# Records shown
======
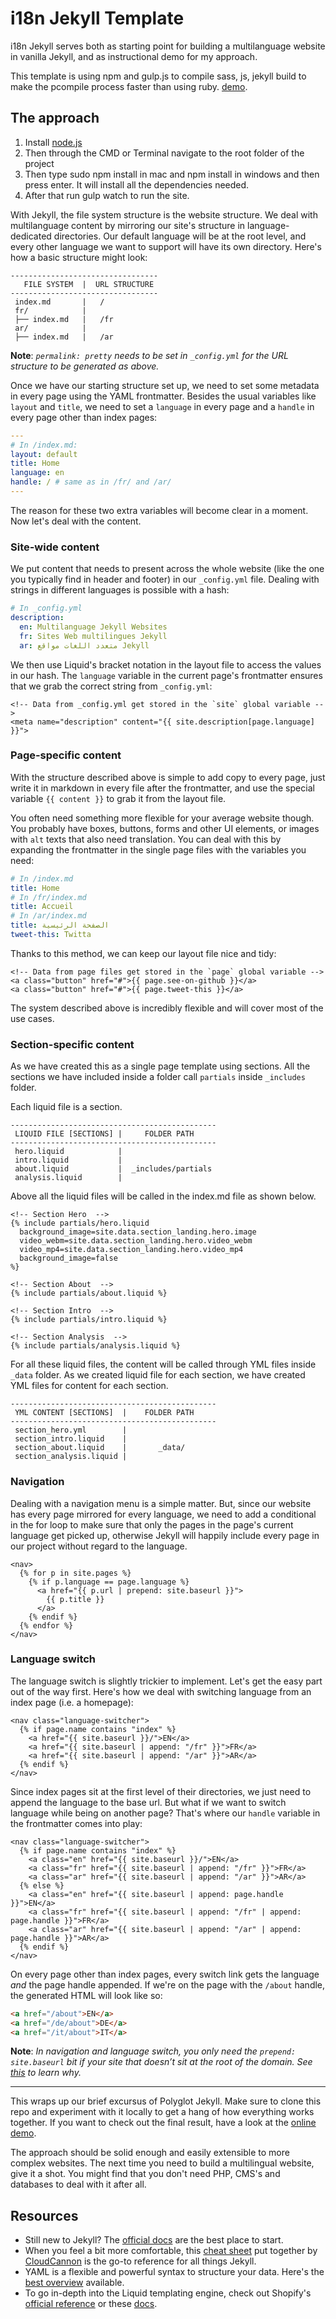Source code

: # i18n Jekyll Template

i18n Jekyll serves both as starting point for building a multilanguage website in vanilla Jekyll, and as instructional demo for my approach.

This template is using npm and gulp.js to compile sass, js, jekyll build to make the pcompile process faster than using ruby. [demo](https://thesmallaxe.github.io/i18-static-template/).

## The approach

1. Install [node.js](https://nodejs.org/en/download/)
2. Then through the CMD or Terminal navigate to the root folder of the project
3. Then type sudo npm install in mac and npm install in windows and then press enter. It will install all the dependencies needed.
4. After that run gulp watch to run the site.

With Jekyll, the file system structure is the website structure. We deal with multilanguage content by mirroring our site's structure in language-dedicated directories. Our default language will be at the root level, and every other language we want to support will have its own directory. Here's how a basic structure might look:

```
---------------------------------
   FILE SYSTEM  |  URL STRUCTURE
---------------------------------
 index.md       |   /            
 fr/            |                
 ├── index.md   |   /fr          
 ar/            |                
 ├── index.md   |   /ar          
```

**Note**: *`permalink: pretty` needs to be set in `_config.yml` for the URL structure to be generated as above.*

Once we have our starting structure set up, we need to set some metadata in every page using the YAML frontmatter. Besides the usual variables like `layout` and `title`, we need to set a `language` in every page and a `handle` in every page other than index pages:

```yaml
---
# In /index.md:
layout: default
title: Home
language: en
handle: / # same as in /fr/ and /ar/
---
```

The reason for these two extra variables will become clear in a moment. Now let's deal with the content.

### Site-wide content
We put content that needs to present across the whole website (like the one you typically find in header and footer) in our `_config.yml` file. Dealing with strings in different languages is possible with a hash:

```yml
# In _config.yml
description: 
  en: Multilanguage Jekyll Websites
  fr: Sites Web multilingues Jekyll
  ar: متعدد اللغات مواقع Jekyll
```

We then use Liquid's bracket notation in the layout file to access the values in our hash. The `language` variable in the current page's frontmatter ensures that we grab the correct string from `_config.yml`:

```liquid
<!-- Data from _config.yml get stored in the `site` global variable -->
<meta name="description" content="{{ site.description[page.language] }}">
```

### Page-specific content
With the structure described above is simple to add copy to every page, just write it in markdown in every file after the frontmatter, and use the special variable `{{ content }}` to grab it from the layout file.

You often need something more flexible for your average website though. You probably have boxes, buttons, forms and other UI elements, or images with `alt` texts that also need translation. You can deal with this by expanding the frontmatter in the single page files with the variables you need:

```yaml
# In /index.md
title: Home
# In /fr/index.md
title: Accueil
# In /ar/index.md
title: الصفحة الرئيسية
tweet-this: Twitta
```

Thanks to this method, we can keep our layout file nice and tidy:

```liquid
<!-- Data from page files get stored in the `page` global variable -->
<a class="button" href="#">{{ page.see-on-github }}</a>
<a class="button" href="#">{{ page.tweet-this }}</a>
```

The system described above is incredibly flexible and will cover most of the use cases.

### Section-specific content
As we have created this as a single page template using sections. All the sections we have included inside a folder call `partials` inside `_includes` folder.

Each liquid file is a section.

```
----------------------------------------------
 LIQUID FILE [SECTIONS] |     FOLDER PATH
----------------------------------------------
 hero.liquid            |         
 intro.liquid           |                
 about.liquid           |  _includes/partials
 analysis.liquid        |                     
```

Above all the liquid files will be called in the index.md file as shown below.

```
<!-- Section Hero  -->
{% include partials/hero.liquid
  background_image=site.data.section_landing.hero.image
  video_webm=site.data.section_landing.hero.video_webm
  video_mp4=site.data.section_landing.hero.video_mp4
  background_image=false
%}

<!-- Section About  -->
{% include partials/about.liquid %}

<!-- Section Intro  -->
{% include partials/intro.liquid %}

<!-- Section Analysis  -->
{% include partials/analysis.liquid %}
```

For all these liquid files, the content will be called through YML files inside `_data` folder. As we created liquid file for each section, we have created YML files for content for each section.

```
----------------------------------------------
 YML CONTENT [SECTIONS]  |    FOLDER PATH
----------------------------------------------
 section_hero.yml        |         
 section_intro.liquid    |                
 section_about.liquid    |       _data/
 section_analysis.liquid |                     
```

### Navigation
Dealing with a navigation menu is a simple matter. But, since our website has every page mirrored for every language, we need to add a conditional in the for loop to make sure that only the pages in the page's current language get picked up, otherwise Jekyll will happily include every page in our project without regard to the language.

```liquid
<nav>
  {% for p in site.pages %}
    {% if p.language == page.language %} 
      <a href="{{ p.url | prepend: site.baseurl }}">
        {{ p.title }}
      </a>
    {% endif %}
  {% endfor %}
</nav>
```

### Language switch
The language switch is slightly trickier to implement. Let's get the easy part out of the way first. Here's how we deal with switching language from an index page (i.e. a homepage):

```liquid
<nav class="language-switcher">
  {% if page.name contains "index" %}
    <a href="{{ site.baseurl }}/">EN</a>
    <a href="{{ site.baseurl | append: "/fr" }}">FR</a>
    <a href="{{ site.baseurl | append: "/ar" }}">AR</a>
  {% endif %}
</nav>
```

Since index pages sit at the first level of their directories, we just need to append the language to the base url. But what if we want to switch language while being on another page? That's where our `handle` variable in the frontmatter comes into play:

```liquid
<nav class="language-switcher">
  {% if page.name contains "index" %}
    <a class="en" href="{{ site.baseurl }}/">EN</a>
    <a class="fr" href="{{ site.baseurl | append: "/fr" }}">FR</a>
    <a class="ar" href="{{ site.baseurl | append: "/ar" }}">AR</a>
  {% else %}
    <a class="en" href="{{ site.baseurl | append: page.handle }}">EN</a>
    <a class="fr" href="{{ site.baseurl | append: "/fr" | append: page.handle }}">FR</a>
    <a class="ar" href="{{ site.baseurl | append: "/ar" | append: page.handle }}">AR</a>
  {% endif %}
</nav>
```

On every page other than index pages, every switch link gets the language *and* the page handle appended. If we're on the page with the `/about` handle, the generated HTML will look like so:

```html
<a href="/about">EN</a>
<a href="/de/about">DE</a>
<a href="/it/about">IT</a>
```

**Note**: *In navigation and language switch, you only need the `prepend: site.baseurl` bit if your site that doesn’t sit at the root of the domain. See [this](https://byparker.com/blog/2014/clearing-up-confusion-around-baseurl/) to learn why.*

---

This wraps up our brief excursus of Polyglot Jekyll. Make sure to clone this repo and experiment with it locally to get a hang of how everything works together. If you want to check out the final result, have a look at the [online demo](http://mrzool.cc/polyglot-jekyll/).

The approach should be solid enough and easily extensible to more complex websites. The next time you need to build a multilingual website, give it a shot. You might find that you don't need PHP, CMS's and databases to deal with it after all.

## Resources

- Still new to Jekyll? The [official docs](https://jekyllrb.com/docs/home/) are the best place to start.
- When you feel a bit more comfortable, this [cheat sheet](http://jekyll.tips/jekyll-cheat-sheet/) put together by [CloudCannon](http://cloudcannon.com/) is the go-to reference for all things Jekyll.
- YAML is a flexible and powerful syntax to structure your data. Here's the [best overview](https://learnxinyminutes.com/docs/yaml/) available.
- To go in-depth into the Liquid templating engine, check out Shopify's [official reference](https://help.shopify.com/themes/liquid) or these [docs](https://shopify.github.io/liquid/).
======
# What the task requires
Reproduce the material exactly; keep pictures out.

# Exercise result
Source code

: # i18n Jekyll Template

i18n Jekyll serves both as starting point for building a multilanguage website in vanilla Jekyll, and as instructional demo for my approach.

This template is using npm and gulp.js to compile sass, js, jekyll build to make the pcompile process faster than using ruby. [demo](https://thesmallaxe.github.io/i18-static-template/).

## The approach

1. Install [node.js](https://nodejs.org/en/download/)
2. Then through the CMD or Terminal navigate to the root folder of the project
3. Then type sudo npm install in mac and npm install in windows and then press enter. It will install all the dependencies needed.
4. After that run gulp watch to run the site.

With Jekyll, the file system structure is the website structure. We deal with multilanguage content by mirroring our site's structure in language-dedicated directories. Our default language will be at the root level, and every other language we want to support will have its own directory. Here's how a basic structure might look:

```
---------------------------------
   FILE SYSTEM  |  URL STRUCTURE
---------------------------------
 index.md       |   /            
 fr/            |                
 ├── index.md   |   /fr          
 ar/            |                
 ├── index.md   |   /ar          
```

**Note**: *`permalink: pretty` needs to be set in `_config.yml` for the URL structure to be generated as above.*

Once we have our starting structure set up, we need to set some metadata in every page using the YAML frontmatter. Besides the usual variables like `layout` and `title`, we need to set a `language` in every page and a `handle` in every page other than index pages:

```yaml
---
# In /index.md:
layout: default
title: Home
language: en
handle: / # same as in /fr/ and /ar/
---
```

The reason for these two extra variables will become clear in a moment. Now let's deal with the content.

### Site-wide content
We put content that needs to present across the whole website (like the one you typically find in header and footer) in our `_config.yml` file. Dealing with strings in different languages is possible with a hash:

```yml
# In _config.yml
description: 
  en: Multilanguage Jekyll Websites
  fr: Sites Web multilingues Jekyll
  ar: متعدد اللغات مواقع Jekyll
```

We then use Liquid's bracket notation in the layout file to access the values in our hash. The `language` variable in the current page's frontmatter ensures that we grab the correct string from `_config.yml`:

```liquid
<!-- Data from _config.yml get stored in the `site` global variable -->
<meta name="description" content="{{ site.description[page.language] }}">
```

### Page-specific content
With the structure described above is simple to add copy to every page, just write it in markdown in every file after the frontmatter, and use the special variable `{{ content }}` to grab it from the layout file.

You often need something more flexible for your average website though. You probably have boxes, buttons, forms and other UI elements, or images with `alt` texts that also need translation. You can deal with this by expanding the frontmatter in the single page files with the variables you need:

```yaml
# In /index.md
title: Home
# In /fr/index.md
title: Accueil
# In /ar/index.md
title: الصفحة الرئيسية
tweet-this: Twitta
```

Thanks to this method, we can keep our layout file nice and tidy:

```liquid
<!-- Data from page files get stored in the `page` global variable -->
<a class="button" href="#">{{ page.see-on-github }}</a>
<a class="button" href="#">{{ page.tweet-this }}</a>
```

The system described above is incredibly flexible and will cover most of the use cases.

### Section-specific content
As we have created this as a single page template using sections. All the sections we have included inside a folder call `partials` inside `_includes` folder.

Each liquid file is a section.

```
----------------------------------------------
 LIQUID FILE [SECTIONS] |     FOLDER PATH
----------------------------------------------
 hero.liquid            |         
 intro.liquid           |                
 about.liquid           |  _includes/partials
 analysis.liquid        |                     
```

Above all the liquid files will be called in the index.md file as shown below.

```
<!-- Section Hero  -->
{% include partials/hero.liquid
  background_image=site.data.section_landing.hero.image
  video_webm=site.data.section_landing.hero.video_webm
  video_mp4=site.data.section_landing.hero.video_mp4
  background_image=false
%}

<!-- Section About  -->
{% include partials/about.liquid %}

<!-- Section Intro  -->
{% include partials/intro.liquid %}

<!-- Section Analysis  -->
{% include partials/analysis.liquid %}
```

For all these liquid files, the content will be called through YML files inside `_data` folder. As we created liquid file for each section, we have created YML files for content for each section.

```
----------------------------------------------
 YML CONTENT [SECTIONS]  |    FOLDER PATH
----------------------------------------------
 section_hero.yml        |         
 section_intro.liquid    |                
 section_about.liquid    |       _data/
 section_analysis.liquid |                     
```

### Navigation
Dealing with a navigation menu is a simple matter. But, since our website has every page mirrored for every language, we need to add a conditional in the for loop to make sure that only the pages in the page's current language get picked up, otherwise Jekyll will happily include every page in our project without regard to the language.

```liquid
<nav>
  {% for p in site.pages %}
    {% if p.language == page.language %} 
      <a href="{{ p.url | prepend: site.baseurl }}">
        {{ p.title }}
      </a>
    {% endif %}
  {% endfor %}
</nav>
```

### Language switch
The language switch is slightly trickier to implement. Let's get the easy part out of the way first. Here's how we deal with switching language from an index page (i.e. a homepage):

```liquid
<nav class="language-switcher">
  {% if page.name contains "index" %}
    <a href="{{ site.baseurl }}/">EN</a>
    <a href="{{ site.baseurl | append: "/fr" }}">FR</a>
    <a href="{{ site.baseurl | append: "/ar" }}">AR</a>
  {% endif %}
</nav>
```

Since index pages sit at the first level of their directories, we just need to append the language to the base url. But what if we want to switch language while being on another page? That's where our `handle` variable in the frontmatter comes into play:

```liquid
<nav class="language-switcher">
  {% if page.name contains "index" %}
    <a class="en" href="{{ site.baseurl }}/">EN</a>
    <a class="fr" href="{{ site.baseurl | append: "/fr" }}">FR</a>
    <a class="ar" href="{{ site.baseurl | append: "/ar" }}">AR</a>
  {% else %}
    <a class="en" href="{{ site.baseurl | append: page.handle }}">EN</a>
    <a class="fr" href="{{ site.baseurl | append: "/fr" | append: page.handle }}">FR</a>
    <a class="ar" href="{{ site.baseurl | append: "/ar" | append: page.handle }}">AR</a>
  {% endif %}
</nav>
```

On every page other than index pages, every switch link gets the language *and* the page handle appended. If we're on the page with the `/about` handle, the generated HTML will look like so:

```html
<a href="/about">EN</a>
<a href="/de/about">DE</a>
<a href="/it/about">IT</a>
```

**Note**: *In navigation and language switch, you only need the `prepend: site.baseurl` bit if your site that doesn’t sit at the root of the domain. See [this](https://byparker.com/blog/2014/clearing-up-confusion-around-baseurl/) to learn why.*

---

This wraps up our brief excursus of Polyglot Jekyll. Make sure to clone this repo and experiment with it locally to get a hang of how everything works together. If you want to check out the final result, have a look at the [online demo](http://mrzool.cc/polyglot-jekyll/).

The approach should be solid enough and easily extensible to more complex websites. The next time you need to build a multilingual website, give it a shot. You might find that you don't need PHP, CMS's and databases to deal with it after all.

## Resources

- Still new to Jekyll? The [official docs](https://jekyllrb.com/docs/home/) are the best place to start.
- When you feel a bit more comfortable, this [cheat sheet](http://jekyll.tips/jekyll-cheat-sheet/) put together by [CloudCannon](http://cloudcannon.com/) is the go-to reference for all things Jekyll.
- YAML is a flexible and powerful syntax to structure your data. Here's the [best overview](https://learnxinyminutes.com/docs/yaml/) available.
- To go in-depth into the Liquid templating engine, check out Shopify's [official reference](https://help.shopify.com/themes/liquid) or these [docs](https://shopify.github.io/liquid/).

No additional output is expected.